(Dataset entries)

+ + + + + + +

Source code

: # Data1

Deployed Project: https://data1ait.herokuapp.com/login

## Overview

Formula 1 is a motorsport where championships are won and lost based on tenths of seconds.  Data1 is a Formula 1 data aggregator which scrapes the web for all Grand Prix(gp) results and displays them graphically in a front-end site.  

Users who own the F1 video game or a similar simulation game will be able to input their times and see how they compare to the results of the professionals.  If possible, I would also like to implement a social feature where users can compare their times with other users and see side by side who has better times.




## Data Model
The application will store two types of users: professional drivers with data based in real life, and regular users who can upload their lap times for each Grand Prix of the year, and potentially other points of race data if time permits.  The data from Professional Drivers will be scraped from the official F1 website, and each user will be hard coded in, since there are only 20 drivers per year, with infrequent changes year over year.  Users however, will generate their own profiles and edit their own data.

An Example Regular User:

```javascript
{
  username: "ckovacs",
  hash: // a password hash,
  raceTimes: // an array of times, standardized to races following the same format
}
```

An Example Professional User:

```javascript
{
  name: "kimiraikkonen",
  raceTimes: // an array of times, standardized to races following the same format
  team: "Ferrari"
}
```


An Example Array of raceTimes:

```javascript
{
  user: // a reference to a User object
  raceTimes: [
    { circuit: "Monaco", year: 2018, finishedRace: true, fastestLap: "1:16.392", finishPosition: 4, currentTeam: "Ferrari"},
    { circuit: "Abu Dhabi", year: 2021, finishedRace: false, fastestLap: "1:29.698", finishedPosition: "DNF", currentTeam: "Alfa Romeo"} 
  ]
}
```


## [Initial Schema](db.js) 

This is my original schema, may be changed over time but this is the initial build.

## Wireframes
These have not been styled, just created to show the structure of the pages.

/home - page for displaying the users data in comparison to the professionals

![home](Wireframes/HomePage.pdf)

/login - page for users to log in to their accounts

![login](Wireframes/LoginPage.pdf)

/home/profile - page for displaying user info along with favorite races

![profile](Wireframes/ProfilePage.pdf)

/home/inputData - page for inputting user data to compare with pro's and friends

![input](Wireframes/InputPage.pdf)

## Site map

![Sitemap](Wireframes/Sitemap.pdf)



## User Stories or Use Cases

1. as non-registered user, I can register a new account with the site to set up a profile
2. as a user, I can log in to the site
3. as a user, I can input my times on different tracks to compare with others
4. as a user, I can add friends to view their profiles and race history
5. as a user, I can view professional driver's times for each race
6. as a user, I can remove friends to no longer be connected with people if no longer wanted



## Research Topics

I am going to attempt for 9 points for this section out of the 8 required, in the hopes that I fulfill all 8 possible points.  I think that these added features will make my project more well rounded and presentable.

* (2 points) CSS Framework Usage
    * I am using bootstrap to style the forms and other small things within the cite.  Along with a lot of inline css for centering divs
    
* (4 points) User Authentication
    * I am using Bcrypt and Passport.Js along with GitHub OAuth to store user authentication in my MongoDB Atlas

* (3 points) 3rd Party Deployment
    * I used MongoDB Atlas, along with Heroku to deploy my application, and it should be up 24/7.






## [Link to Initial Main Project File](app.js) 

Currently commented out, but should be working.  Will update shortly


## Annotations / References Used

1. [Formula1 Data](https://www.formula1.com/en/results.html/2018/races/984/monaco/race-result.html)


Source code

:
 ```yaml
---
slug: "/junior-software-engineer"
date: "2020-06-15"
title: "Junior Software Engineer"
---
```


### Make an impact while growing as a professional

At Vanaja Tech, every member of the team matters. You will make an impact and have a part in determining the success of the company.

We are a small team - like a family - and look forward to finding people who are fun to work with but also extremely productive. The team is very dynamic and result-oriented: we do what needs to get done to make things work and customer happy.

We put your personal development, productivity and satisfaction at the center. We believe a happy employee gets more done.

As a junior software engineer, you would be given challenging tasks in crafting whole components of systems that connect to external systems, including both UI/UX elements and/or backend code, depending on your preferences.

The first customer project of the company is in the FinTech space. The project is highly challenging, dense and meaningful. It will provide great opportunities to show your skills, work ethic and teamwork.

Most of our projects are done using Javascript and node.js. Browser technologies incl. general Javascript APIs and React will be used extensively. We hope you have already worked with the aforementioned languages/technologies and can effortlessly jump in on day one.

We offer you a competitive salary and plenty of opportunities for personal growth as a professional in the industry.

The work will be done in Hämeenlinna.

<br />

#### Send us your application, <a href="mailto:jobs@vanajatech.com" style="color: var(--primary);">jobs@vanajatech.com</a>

+ + + + + + +

» **The task**: Where a line of the data contains "fastestLap", copy that line.

» **Result for this task**:
    { circuit: "Monaco", year: 2018, finishedRace: true, fastestLap: "1:16.392", finishPosition: 4, currentTeam: "Ferrari"},
    { circuit: "Abu Dhabi", year: 2021, finishedRace: false, fastestLap: "1:29.698", finishedPosition: "DNF", currentTeam: "Alfa Romeo"} 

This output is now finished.